Washington is trying to create a quagmire for Moscow in Ukraine. But there’s a rising risk Ukraine starts winning.

(Originally published Aug. 24 in “What in the World“) It’s always dangerous to corner a big, angry animal. It’s probably even more dangerous to think you’ve got a big, angry animal cornered if you haven’t.

In a piece this month in Foreign Affairs, American Enterprise Institute thinkers Oriana Skylar Mastro and Derek Scissors argue that China isn’t boxed in over Taiwan the way Washington fears. Policymakers in Washington, they argue, believe Beijing fears the window is closing on its chance to reunify with Taiwan as it reaches the zenith of its own military, economic and technological strength. But China, they say, will only become a greater military rival to the U.S. over the next decade. That means Beijing can afford to bide its time before swooping in for the kill.
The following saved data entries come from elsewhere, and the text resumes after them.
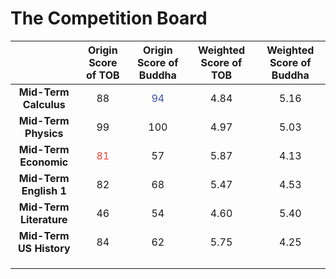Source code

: # The Competition Board

<style type="text/css"> 
@import url('https://fonts.font.im/css?family=Open+Sans');
html {
    font-family: -apple-system, BlinkMacSystemFont, "Open Sans", "Segoe UI", Helvetica, Arial, sans-serif, "Apple Color Emoji", "Segoe UI Emoji", "Segoe UI Symbol" 
}
.markdown-body {
    font-family: -apple-system, BlinkMacSystemFont, "Open Sans", "Segoe UI", Helvetica, Arial, sans-serif, "Apple Color Emoji", "Segoe UI Emoji", "Segoe UI Symbol" 
}
tobwin{
        color: #f44336;
        font-weight: bolder
    }
buddhawin{
        color: #3F51B5;
        font-weight: bolder
    }
</style>

|                         |      Origin Score of TOB      |    Origin Score of Buddha     | Weighted Score of TOB | Weighted Score of Buddha |
| :---------------------: | :---------------------------: | :---------------------------: | :-------------------: | :----------------------: |
|  **Mid-Term Calculus**  |              88               | <font color=#3F51B5>94</font> |         4.84          |           5.16           |
|  **Mid-Term Physics**   |              99               |              100              |         4.97          |           5.03           |
|  **Mid-Term Economic**  | <font color=#f44336>81</font> |              57               |         5.87          |           4.13           |
| **Mid-Term English 1**  |              82               |              68               |         5.47          |           4.53           |
| **Mid-Term Literature** |              46               |              54               |         4.60          |           5.40           |
| **Mid-Term US History** |              84               |              62               |         5.75          |           4.25           |
|                         |                               |                               |                       |                          |
|                         |                               |                               |                       |                          |
|                         |                               |                               |                       |                          |

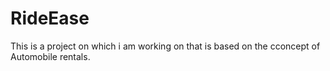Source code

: # RideEase
This is a project on which i am working on that is based on the cconcept of Automobile rentals.
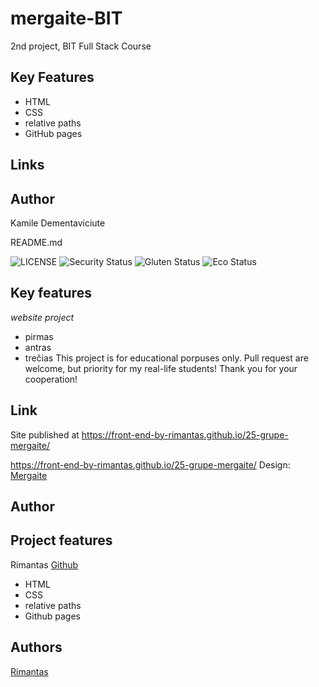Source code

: # mergaite-BIT

2nd project, BIT Full Stack Course

## Key Features

- HTML
- CSS
- relative paths
- GitHub pages

## Links

## Author

Kamile Dementaviciute

README.md

![LICENSE](https://img.shields.io/badge/license-MIT-blue.svg?style=flat-square)
![Security Status](https://img.shields.io/security-headers?label=Security&url=https%3A%2F%2Fgithub.com&style=flat-square)
![Gluten Status](https://img.shields.io/badge/Gluten-Free-green.svg)
![Eco Status](https://img.shields.io/badge/ECO-Friendly-green.svg)

## Key features

_website project_

- pirmas
- antras
- trečias
  This project is for educational porpuses only. Pull request are welcome, but priority for my real-life students! Thank you for your cooperation!

## Link

Site published at https://front-end-by-rimantas.github.io/25-grupe-mergaite/

https://front-end-by-rimantas.github.io/25-grupe-mergaite/
Design: [Mergaite](https://cdn.discordapp.com/attachments/648536139677958156/648860692459290634/unknown.png)

## Author

## Project features

Rimantas [Github](https://github.com/belauzas)

- HTML
- CSS
- relative paths
- Github pages

## Authors

[Rimantas](https://github.com/belauzas)
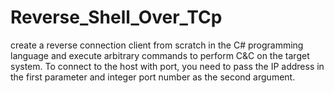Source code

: # Reverse_Shell_Over_TCp
create a reverse connection client from scratch in the C# programming language and execute arbitrary commands to perform C&amp;C on the target system.  To connect to the host with port, you need to pass the IP address in the first parameter and integer port number as the second argument.
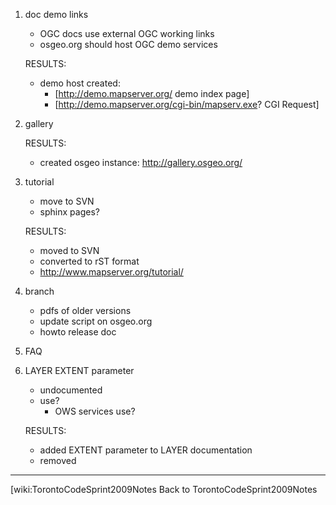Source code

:   1. doc demo links                                                     
     - OGC docs use external OGC working links                          
     - osgeo.org should host OGC demo services                          
                                                                        
     RESULTS:                                                           
        - demo host created:                                            
          - [http://demo.mapserver.org/ demo index page]                
          - [http://demo.mapserver.org/cgi-bin/mapserv.exe? CGI Request]
                                                                        
  2. gallery                                                            
                                                                        
     RESULTS:                                                           
     - created osgeo instance: http://gallery.osgeo.org/                
                                                                        
  3. tutorial                                                           
     - move to SVN                                                      
     - sphinx pages?                                                    
                                                                        
     RESULTS:                                                           
                                                                        
     - moved to SVN                                                     
     - converted to rST format                                          
     - http://www.mapserver.org/tutorial/                               
                                                                        
  4. branch                                                             
     - pdfs of older versions                                           
     - update script on osgeo.org                                       
     - howto release doc                                                
                                                                        
  5. FAQ                                                                
                                                                        
  6. LAYER EXTENT parameter                                             
     - undocumented                                                     
     - use?                                                             
       - OWS services use?                                              
                                                                        
     RESULTS:                                                           
                                                                        
     - added EXTENT parameter to LAYER documentation                    
     - removed                                                          
                                                                        
                                                                        
                                                                        
----                                                                    
[wiki:TorontoCodeSprint2009Notes Back to TorontoCodeSprint2009Notes
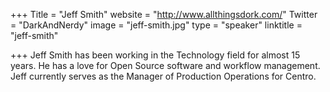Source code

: +++
Title = "Jeff Smith"
website = "http://www.allthingsdork.com/"
Twitter = "DarkAndNerdy"
image = "jeff-smith.jpg"
type = "speaker"
linktitle = "jeff-smith"

+++
Jeff Smith has been working in the Technology field for almost 15 years. He has a love for Open Source software and workflow management. Jeff currently serves as the Manager of Production Operations for Centro.
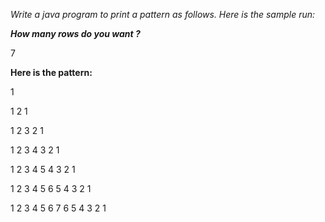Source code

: _Write a java program to print a pattern as follows. Here is the sample run:_

***How many rows do you want ?***

7

**Here is the pattern:**

1

1 2 1

1 2 3 2 1

1 2 3 4 3 2 1

1 2 3 4 5 4 3 2 1

1 2 3 4 5 6 5 4 3 2 1

1 2 3 4 5 6 7 6 5 4 3 2 1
If the U.S. wants to counter China, therefore, it’s going to take a much bigger commitment than sending a few legislators to Taipei.
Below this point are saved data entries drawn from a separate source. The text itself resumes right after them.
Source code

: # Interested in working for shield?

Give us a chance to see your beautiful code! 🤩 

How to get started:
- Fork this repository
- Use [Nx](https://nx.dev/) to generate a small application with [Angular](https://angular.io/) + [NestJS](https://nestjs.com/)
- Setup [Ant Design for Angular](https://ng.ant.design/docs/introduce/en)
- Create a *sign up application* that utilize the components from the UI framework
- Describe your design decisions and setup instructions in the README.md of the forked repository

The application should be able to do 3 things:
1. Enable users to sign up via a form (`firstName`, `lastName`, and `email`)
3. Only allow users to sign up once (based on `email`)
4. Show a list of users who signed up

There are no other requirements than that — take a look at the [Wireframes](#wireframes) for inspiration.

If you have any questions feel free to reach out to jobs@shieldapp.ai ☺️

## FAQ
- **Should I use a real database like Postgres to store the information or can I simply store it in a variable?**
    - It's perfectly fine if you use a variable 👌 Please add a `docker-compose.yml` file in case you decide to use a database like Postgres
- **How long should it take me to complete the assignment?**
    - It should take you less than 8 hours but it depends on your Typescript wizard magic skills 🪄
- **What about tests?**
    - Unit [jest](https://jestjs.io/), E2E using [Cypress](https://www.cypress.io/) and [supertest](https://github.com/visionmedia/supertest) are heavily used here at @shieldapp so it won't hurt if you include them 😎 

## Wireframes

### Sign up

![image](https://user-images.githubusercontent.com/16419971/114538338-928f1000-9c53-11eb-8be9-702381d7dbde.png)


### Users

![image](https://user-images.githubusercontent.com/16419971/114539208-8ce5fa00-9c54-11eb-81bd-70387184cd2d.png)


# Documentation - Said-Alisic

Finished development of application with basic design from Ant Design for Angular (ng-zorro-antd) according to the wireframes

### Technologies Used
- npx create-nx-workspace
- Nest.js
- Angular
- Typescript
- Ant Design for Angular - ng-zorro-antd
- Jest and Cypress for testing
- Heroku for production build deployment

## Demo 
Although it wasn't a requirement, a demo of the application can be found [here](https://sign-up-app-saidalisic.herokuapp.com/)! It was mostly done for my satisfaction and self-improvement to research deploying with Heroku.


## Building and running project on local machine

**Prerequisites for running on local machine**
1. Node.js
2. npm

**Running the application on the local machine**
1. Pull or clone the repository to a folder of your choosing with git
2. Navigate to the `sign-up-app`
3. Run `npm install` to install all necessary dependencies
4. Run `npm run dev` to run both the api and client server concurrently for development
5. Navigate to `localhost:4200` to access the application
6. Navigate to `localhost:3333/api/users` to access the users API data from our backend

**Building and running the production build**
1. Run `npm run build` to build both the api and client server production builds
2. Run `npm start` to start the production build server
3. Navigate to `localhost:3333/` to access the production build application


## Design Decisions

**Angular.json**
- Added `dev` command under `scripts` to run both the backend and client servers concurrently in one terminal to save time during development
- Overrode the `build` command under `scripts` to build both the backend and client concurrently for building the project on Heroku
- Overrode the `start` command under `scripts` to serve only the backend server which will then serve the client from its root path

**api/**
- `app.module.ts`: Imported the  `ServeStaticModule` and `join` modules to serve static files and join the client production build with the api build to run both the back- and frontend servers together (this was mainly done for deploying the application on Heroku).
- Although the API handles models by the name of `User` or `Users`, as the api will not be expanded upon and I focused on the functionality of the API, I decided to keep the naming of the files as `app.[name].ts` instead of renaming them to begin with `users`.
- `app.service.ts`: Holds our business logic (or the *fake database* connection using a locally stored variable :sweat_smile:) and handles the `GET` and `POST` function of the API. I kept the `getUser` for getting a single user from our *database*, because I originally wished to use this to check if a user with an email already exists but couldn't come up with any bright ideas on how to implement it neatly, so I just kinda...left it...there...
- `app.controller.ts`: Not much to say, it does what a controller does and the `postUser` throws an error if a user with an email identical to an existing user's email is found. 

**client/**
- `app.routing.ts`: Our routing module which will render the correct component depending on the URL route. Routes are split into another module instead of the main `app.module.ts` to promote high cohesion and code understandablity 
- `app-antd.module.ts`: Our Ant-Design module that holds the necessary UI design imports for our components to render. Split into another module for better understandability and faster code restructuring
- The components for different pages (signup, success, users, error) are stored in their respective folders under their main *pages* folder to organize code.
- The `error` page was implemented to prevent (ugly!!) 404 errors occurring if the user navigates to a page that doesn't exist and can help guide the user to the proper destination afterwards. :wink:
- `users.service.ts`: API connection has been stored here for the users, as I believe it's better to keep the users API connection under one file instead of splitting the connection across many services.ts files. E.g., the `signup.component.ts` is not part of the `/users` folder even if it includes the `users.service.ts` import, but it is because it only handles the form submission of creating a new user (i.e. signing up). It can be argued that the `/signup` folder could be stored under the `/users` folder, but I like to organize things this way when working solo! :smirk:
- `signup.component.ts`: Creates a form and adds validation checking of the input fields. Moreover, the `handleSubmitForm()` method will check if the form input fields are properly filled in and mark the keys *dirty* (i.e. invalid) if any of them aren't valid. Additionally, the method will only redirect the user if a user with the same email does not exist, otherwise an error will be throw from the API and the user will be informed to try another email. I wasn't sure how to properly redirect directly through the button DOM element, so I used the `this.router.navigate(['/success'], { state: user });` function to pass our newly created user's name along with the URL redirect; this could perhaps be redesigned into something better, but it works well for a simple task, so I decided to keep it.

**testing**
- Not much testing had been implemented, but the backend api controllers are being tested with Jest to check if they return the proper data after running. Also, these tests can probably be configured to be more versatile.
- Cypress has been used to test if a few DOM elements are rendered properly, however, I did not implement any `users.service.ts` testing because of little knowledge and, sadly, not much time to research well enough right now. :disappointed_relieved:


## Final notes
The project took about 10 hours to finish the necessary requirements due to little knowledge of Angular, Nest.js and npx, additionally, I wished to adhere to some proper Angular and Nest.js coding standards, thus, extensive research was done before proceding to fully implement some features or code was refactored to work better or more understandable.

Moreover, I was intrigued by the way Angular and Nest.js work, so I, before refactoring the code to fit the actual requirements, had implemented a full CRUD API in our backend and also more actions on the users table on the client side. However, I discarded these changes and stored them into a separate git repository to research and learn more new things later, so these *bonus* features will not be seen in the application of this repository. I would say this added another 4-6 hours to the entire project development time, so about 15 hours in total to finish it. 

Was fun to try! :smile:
Foreign Affairs also includes a new warning from Univ. of Chicago foreign policy professor John Mearsheimer, whom this newsletter has cited before, that the U.S. is wrong to underestimate the risk that a desperate Russia escalates the war in Ukraine and embroils U.S. forces in direct combat. Mearsheimer has argued that Russia does feel cornered by the North Atlantic Treaty Organization in eastern Europe and Ukraine. Washington’s error, Mearsheimer says, is thinking that Russia will tolerate a stalemate and eventually strike a diplomatic bargain favorable to NATO and Ukraine.

But it’s just that kind of stalemate some criticize Washington of trying to create—one that keeps Moscow bogged down in Ukraine, unable to expand the conflict, unable to win, but also not faced pushed to defeat. As if to confirm that strategy, reports are emerging that the U.S. plans this week to announce an additional $3 billion in funding to supply and train Ukrainian forces for a war that smolders on for years.

There’s only one problem: the weapons the U.S. is already supplying Ukraine, including $800 million in new aid announced last week, are allowing Ukraine to turn the tide. For Washington, that raises the risk that Russian President Vladimir Putin resorts to more drastic measures that draw the U.S. and its allies into direct conflict with Russia.